# iPad app for scalping and swing analysis



## troyxlr8 (11 April 2013)

Hey guys,

What apps do you use on your ipad for scalp and swing analysis?


----------



## CanOz (11 April 2013)

troyxlr8 said:


> Hey guys,
> 
> What apps do you use on your ipad for scalp and swing analysis?
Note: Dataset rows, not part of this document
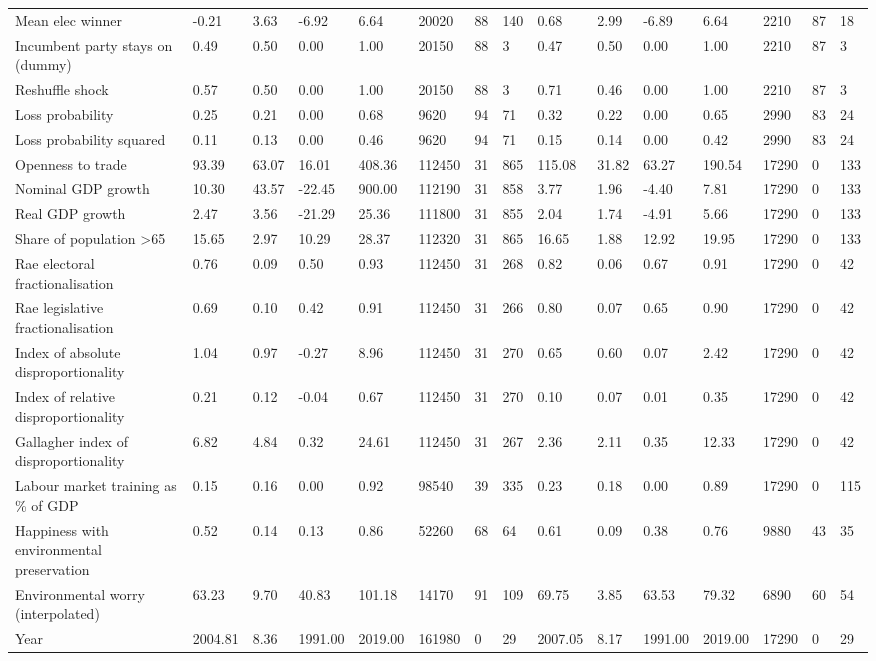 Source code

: \begin{longtable}{lllllllllllllll}
Mean elec winner & -0.21 & 3.63 & -6.92 & 6.64 & 20020 & 88 & 140 & 0.68 & 2.99 & -6.89 & 6.64 & 2210 & 87 & 18\\
Incumbent party stays on (dummy) & 0.49 & 0.50 & 0.00 & 1.00 & 20150 & 88 & 3 & 0.47 & 0.50 & 0.00 & 1.00 & 2210 & 87 & 3\\
Reshuffle shock & 0.57 & 0.50 & 0.00 & 1.00 & 20150 & 88 & 3 & 0.71 & 0.46 & 0.00 & 1.00 & 2210 & 87 & 3\\
Loss probability & 0.25 & 0.21 & 0.00 & 0.68 & 9620 & 94 & 71 & 0.32 & 0.22 & 0.00 & 0.65 & 2990 & 83 & 24\\
\addlinespace
Loss probability squared & 0.11 & 0.13 & 0.00 & 0.46 & 9620 & 94 & 71 & 0.15 & 0.14 & 0.00 & 0.42 & 2990 & 83 & 24\\
Openness to trade & 93.39 & 63.07 & 16.01 & 408.36 & 112450 & 31 & 865 & 115.08 & 31.82 & 63.27 & 190.54 & 17290 & 0 & 133\\
Nominal GDP growth & 10.30 & 43.57 & -22.45 & 900.00 & 112190 & 31 & 858 & 3.77 & 1.96 & -4.40 & 7.81 & 17290 & 0 & 133\\
Real GDP growth & 2.47 & 3.56 & -21.29 & 25.36 & 111800 & 31 & 855 & 2.04 & 1.74 & -4.91 & 5.66 & 17290 & 0 & 133\\
Share of population >65 & 15.65 & 2.97 & 10.29 & 28.37 & 112320 & 31 & 865 & 16.65 & 1.88 & 12.92 & 19.95 & 17290 & 0 & 133\\
\addlinespace
Rae electoral fractionalisation & 0.76 & 0.09 & 0.50 & 0.93 & 112450 & 31 & 268 & 0.82 & 0.06 & 0.67 & 0.91 & 17290 & 0 & 42\\
Rae legislative fractionalisation & 0.69 & 0.10 & 0.42 & 0.91 & 112450 & 31 & 266 & 0.80 & 0.07 & 0.65 & 0.90 & 17290 & 0 & 42\\
Index of absolute disproportionality & 1.04 & 0.97 & -0.27 & 8.96 & 112450 & 31 & 270 & 0.65 & 0.60 & 0.07 & 2.42 & 17290 & 0 & 42\\
Index of relative disproportionality & 0.21 & 0.12 & -0.04 & 0.67 & 112450 & 31 & 270 & 0.10 & 0.07 & 0.01 & 0.35 & 17290 & 0 & 42\\
Gallagher index of disproportionality & 6.82 & 4.84 & 0.32 & 24.61 & 112450 & 31 & 267 & 2.36 & 2.11 & 0.35 & 12.33 & 17290 & 0 & 42\\
\addlinespace
Labour market training as \% of GDP & 0.15 & 0.16 & 0.00 & 0.92 & 98540 & 39 & 335 & 0.23 & 0.18 & 0.00 & 0.89 & 17290 & 0 & 115\\
Happiness with environmental preservation & 0.52 & 0.14 & 0.13 & 0.86 & 52260 & 68 & 64 & 0.61 & 0.09 & 0.38 & 0.76 & 9880 & 43 & 35\\
Environmental worry (interpolated) & 63.23 & 9.70 & 40.83 & 101.18 & 14170 & 91 & 109 & 69.75 & 3.85 & 63.53 & 79.32 & 6890 & 60 & 54\\
Year & 2004.81 & 8.36 & 1991.00 & 2019.00 & 161980 & 0 & 29 & 2007.05 & 8.17 & 1991.00 & 2019.00 & 17290 & 0 & 29\\
\bottomrule
\end{longtable}
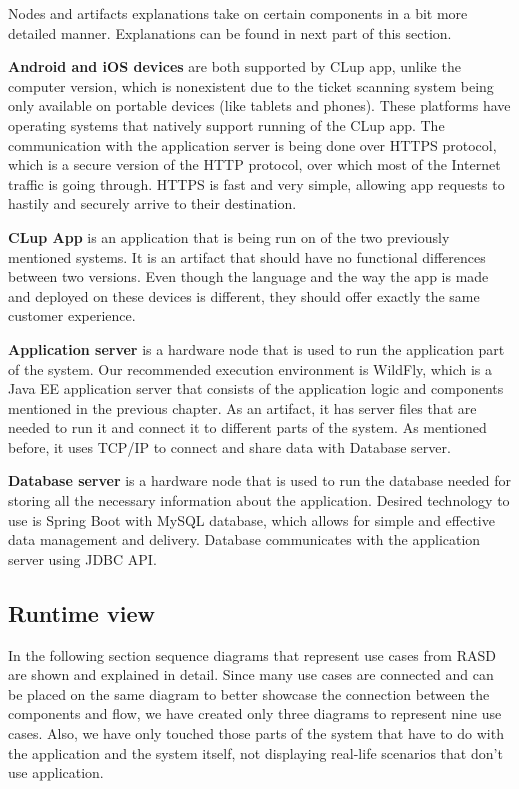   

Nodes and artifacts explanations take on certain components in a bit more detailed manner. Explanations can be found in next part of this section.

\newpage

\textbf{Android and iOS devices} are both supported by CLup app, unlike the computer version, which is nonexistent due to the ticket scanning system being only available on portable devices (like tablets and phones). These platforms have operating systems that natively support running of the CLup app. The communication with the application server is being done over HTTPS protocol, which is a secure version of the HTTP protocol, over which most of the Internet traffic is going through. HTTPS is fast and very simple, allowing app requests to hastily and securely arrive to their destination.  \newline

\textbf{CLup App} is an application that is being run on of the two previously mentioned systems. It is an artifact that should have no functional differences between two versions. Even though the language and the way the app is made and deployed on these devices is different, they should offer exactly the same customer experience. \newline

\textbf{Application server} is a hardware node that is used to run the application part of the system. Our recommended execution environment is WildFly, which is a Java EE application server that consists of the application logic and components mentioned in the previous chapter. As an artifact, it has server files that are needed to run it and connect it to different parts of the system. As mentioned before, it uses TCP/IP to connect and share data with Database server.  \newline


\textbf{Database server} is a hardware node that is used to run the database needed for storing all the necessary information about the application. Desired technology to use is Spring Boot with MySQL database, which allows for simple and effective data management and delivery. Database communicates with the application server using JDBC API.    \newline

\newpage

\subsection{Runtime view}
\hspace{\parindent} In the following section sequence diagrams that represent use cases from RASD are shown and explained in detail. Since many use cases are connected and can be placed on the same diagram to better showcase the connection between the components and flow, we have created only three diagrams to represent nine use cases. Also, we have only touched those parts of the system that have to do with the application and the system itself, not displaying real-life scenarios that don't use application.  

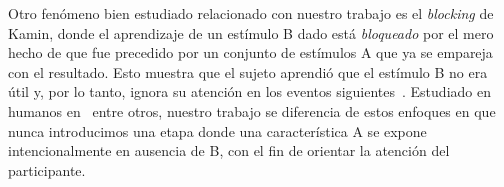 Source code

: Otro fenómeno bien estudiado relacionado con nuestro trabajo es el {\em blocking} de Kamin, donde el aprendizaje de un estímulo B dado está {\em bloqueado} por el mero hecho de que fue precedido por un conjunto de estímulos A que ya se empareja con el resultado. Esto muestra que el sujeto aprendió que el estímulo B no era útil y, por lo tanto, ignora su atención en los eventos siguientes~\cite{wagner1970stimulus, mackintosh1975theory, rescorlaw72}. Estudiado en humanos en~\cite{chapman1990cue, arcediano1997blocking, kruschke2000blocking} entre otros, nuestro trabajo se diferencia de estos enfoques en que nunca introducimos una etapa donde una característica A se expone intencionalmente en ausencia de B, con el fin de orientar la atención del participante.


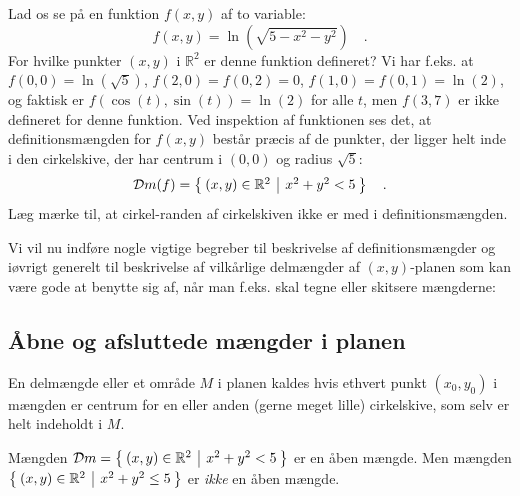 \begin{example}
Lad os se på en funktion $f(x,y)$ af to variable:
\begin{equation}
f(x,y) = \ln(\sqrt{5 - x^{2} - y^{2}}) \quad .
\end{equation}
For hvilke punkter $(x,y)$ i $\mathbb{R}^{2}$ er denne funktion defineret? Vi
har f.eks. at $f(0,0) = \ln(\sqrt{5})$, $f(2,0) = f(0,2) = 0$, $f(1,0) = f(0,1) = \ln(2)$, og faktisk er $f(\cos(t), \sin(t)) = \ln(2)$ for alle $t$, men $f(3, 7)$ er ikke defineret for denne funktion. Ved inspektion af funktionen ses det, at definitionsmængden for $f(x,y)$ består præcis af de punkter, der ligger helt inde i den cirkelskive, der har centrum i $(0,0)$ og radius $\sqrt{5}$:
\begin{equation}
\mathcal{D}m(f) = \left\lbrace \hspace*{-1mm} \begin{array}{c|c} (x,y) \in \mathbb{R}^{2} & x^{2} + y^{2} < 5 \end{array} \hspace*{-1mm} \right\rbrace \quad.
\end{equation}
Læg mærke til, at cirkel-randen af cirkelskiven ikke er med i definitionsmængden.
\end{example}

Vi vil nu  indføre nogle vigtige begreber til beskrivelse af definitionsmængder og iøvrigt generelt til beskrivelse af vilkårlige delmængder af $(x,y)$-planen som kan være gode at benytte sig af, når man f.eks. skal tegne eller skitsere mængderne:

\subsection{Åbne og afsluttede mængder i planen}

\begin{definition} \label{defAAbenMgd}
En delmængde eller et område $M$  i planen kaldes  hvis
ethvert punkt $(x_{0}, y_{0})$ i mængden er centrum for en eller anden (gerne meget lille) cirkelskive, som
selv er helt indeholdt i $M$.
\end{definition}

\begin{example}[En cirkelskive]
Mængden $\mathcal{D}m = \left\lbrace \hspace*{-1mm} \begin{array}{c|c} (x,y) \in \mathbb{R}^{2} & x^{2} + y^{2} < 5 \end{array} \hspace*{-1mm} \right\rbrace$ er en åben mængde. Men mængden
 $\left\lbrace \hspace*{-1mm} \begin{array}{c|c} (x,y) \in \mathbb{R}^{2} & x^{2} + y^{2} \leq 5 \end{array} \hspace*{-1mm} \right\rbrace$ er \emph{ikke} en åben mængde.
\end{example}

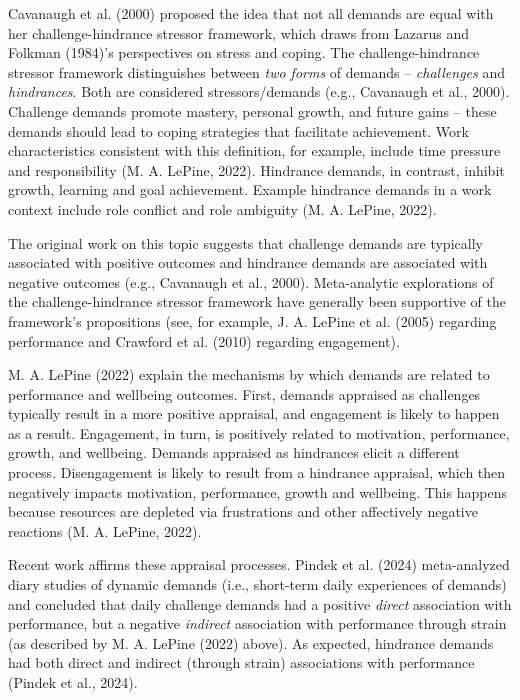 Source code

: \documentclass[
  man,mask]{apa7}
\begin{document}
Cavanaugh et al. (2000) proposed the idea that not all demands are equal with her challenge-hindrance stressor framework, which draws from Lazarus and Folkman (1984)'s perspectives on stress and coping. The challenge-hindrance stressor framework distinguishes between \emph{two forms} of demands -- \emph{challenges} and \emph{hindrances}. Both are considered stressors/demands (e.g., Cavanaugh et al., 2000). Challenge demands promote mastery, personal growth, and future gains -- these demands should lead to coping strategies that facilitate achievement. Work characteristics consistent with this definition, for example, include time pressure and responsibility (M. A. LePine, 2022). Hindrance demands, in contrast, inhibit growth, learning and goal achievement. Example hindrance demands in a work context include role conflict and role ambiguity (M. A. LePine, 2022).

The original work on this topic suggests that challenge demands are typically associated with positive outcomes and hindrance demands are associated with negative outcomes (e.g., Cavanaugh et al., 2000). Meta-analytic explorations of the challenge-hindrance stressor framework have generally been supportive of the framework's propositions (see, for example, J. A. LePine et al. (2005) regarding performance and Crawford et al. (2010) regarding engagement).

M. A. LePine (2022) explain the mechanisms by which demands are related to performance and wellbeing outcomes. First, demands appraised as challenges typically result in a more positive appraisal, and engagement is likely to happen as a result. Engagement, in turn, is positively related to motivation, performance, growth, and wellbeing. Demands appraised as hindrances elicit a different process. Disengagement is likely to result from a hindrance appraisal, which then negatively impacts motivation, performance, growth and wellbeing. This happens because resources are depleted via frustrations and other affectively negative reactions (M. A. LePine, 2022).

Recent work affirms these appraisal processes. Pindek et al. (2024) meta-analyzed diary studies of dynamic demands (i.e., short-term daily experiences of demands) and concluded that daily challenge demands had a positive \emph{direct} association with performance, but a negative \emph{indirect} association with performance through strain (as described by M. A. LePine (2022) above). As expected, hindrance demands had both direct and indirect (through strain) associations with performance (Pindek et al., 2024).
\end{document}
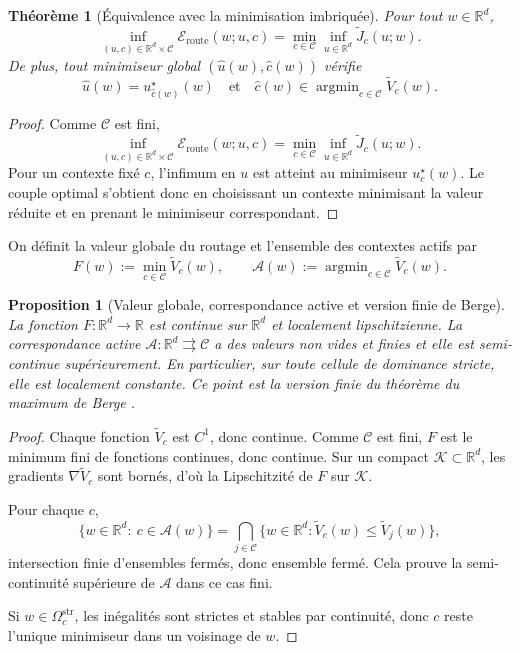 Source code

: \documentclass[11pt,a4paper]{article}
\newtheorem{proposition}{Proposition}[section]
\newtheorem{theorem}{Théorème}[section]
\DeclareMathOperator{\argmin}{argmin}
\newcommand{\R}{\mathbb R}
\newcommand{\Ccal}{\mathcal C}
\newcommand{\Acal}{\mathcal A}
\begin{document}
\begin{theorem}[Équivalence avec la minimisation imbriquée]
Pour tout \(w\in\R^d\),
\[
\inf_{(u,c)\in \R^d\times\Ccal}\mathcal E_{\mathrm{route}}(w;u,c)
=
\min_{c\in\Ccal}\inf_{u\in\R^d}\widetilde J_c(u;w).
\]
De plus, tout minimiseur global \((\hat u(w),\hat c(w))\) vérifie
\[
\hat u(w)=u_{\hat c(w)}^\star(w)
\quad\text{et}\quad
\hat c(w)\in\argmin_{c\in\Ccal}\widetilde V_c(w).
\]
\end{theorem}

\begin{proof}
Comme \(\Ccal\) est fini,
\[
\inf_{(u,c)\in \R^d\times\Ccal}\mathcal E_{\mathrm{route}}(w;u,c)
=
\min_{c\in\Ccal}\inf_{u\in\R^d}\widetilde J_c(u;w).
\]
Pour un contexte fixé \(c\), l'infimum en \(u\) est atteint au minimiseur \(u_c^\star(w)\). Le couple optimal s'obtient donc en choisissant un contexte minimisant la valeur réduite et en prenant le minimiseur correspondant.
\end{proof}

On définit la valeur globale du routage et l'ensemble des contextes actifs par
\[
F(w):=\min_{c\in\Ccal}\widetilde V_c(w),
\qquad
\Acal(w):=\argmin_{c\in\Ccal}\widetilde V_c(w).
\]

\begin{proposition}[Valeur globale, correspondance active et version finie de Berge]
La fonction \(F:\R^d\to\R\) est continue sur \(\R^d\) et localement lipschitzienne. La correspondance active \(\Acal:\R^d\rightrightarrows\Ccal\) a des valeurs non vides et finies et elle est semi-continue supérieurement. En particulier, sur toute cellule de dominance stricte, elle est localement constante. Ce point est la version finie du théorème du maximum de Berge \cite{Berge1963}.
\end{proposition}

\begin{proof}
Chaque fonction \(\widetilde V_c\) est \(C^1\), donc continue. Comme \(\Ccal\) est fini, \(F\) est le minimum fini de fonctions continues, donc continue. Sur un compact \(\mathcal K\subset\R^d\), les gradients \(\nabla\widetilde V_c\) sont bornés, d'où la Lipschitzité de \(F\) sur \(\mathcal K\).

Pour chaque \(c\),
\[
\{w\in\R^d:\ c\in\Acal(w)\}
=
\bigcap_{j\in\Ccal}\{w\in\R^d:\widetilde V_c(w)\le \widetilde V_j(w)\},
\]
intersection finie d'ensembles fermés, donc ensemble fermé. Cela prouve la semi-continuité supérieure de \(\Acal\) dans ce cas fini.

Si \(w\in\Omega_c^{\mathrm{str}}\), les inégalités sont strictes et stables par continuité, donc \(c\) reste l'unique minimiseur dans un voisinage de \(w\).
\end{proof}
\end{document}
I wouldn't scalp anything on my iPad :bad:...I use iChartist to keep track of equity positions.

CanOz


----------



## troyxlr8 (11 April 2013)

CanOz said:


> I wouldn't scalp anything on my iPad :bad:...I use iChartist to keep track of equity positions.
> 
> CanOz




Thanks for the tip, it looks good!


----------



## Garpal Gumnut (11 April 2013)

CanOz said:


> I wouldn't scalp anything on my iPad :bad:...I use iChartist to keep track of equity positions.
> 
> CanOz




Yes, thanks CanOz. App looks good.

Tell Julia gg was asking for her.

Did you get to meet many of the ALP Ministers on their trip to the Land of Qin?

gg


----------



## CanOz (11 April 2013)

Garpal Gumnut said:


> Yes, thanks CanOz. App looks good.
> 
> Tell Julia gg was asking for her.
> 
> ...




Sorry gg, can't say that I did....

CanOz


----------



## troyxlr8 (12 April 2013)

CanOz said:


> I wouldn't scalp anything on my iPad :bad:...I use iChartist to keep track of equity positions.
> 
> CanOz




Hi CanOz,

Does iChartist do backtesting of strategies?

Cheers..


----------



## CanOz (12 April 2013)

troyxlr8 said:


> Hi CanOz,
> 
> Does iChartist do backtesting of strategies?
> 
> Cheers..




ahhh, no. While i am impressed by the processing capability of the iPad, i can't see it being functionally capable of testing trading systems for a few years yet...

CanOz


----------



## troyxlr8 (12 April 2013)

CanOz said:


> ahhh, no. While i am impressed by the processing capability of the iPad, i can't see it being functionally capable of testing trading systems for a few years yet...
> 
> CanOz




Lol, I know what you mean.. Perhaps I'm asking too much of the ipad 

Thanks...


----------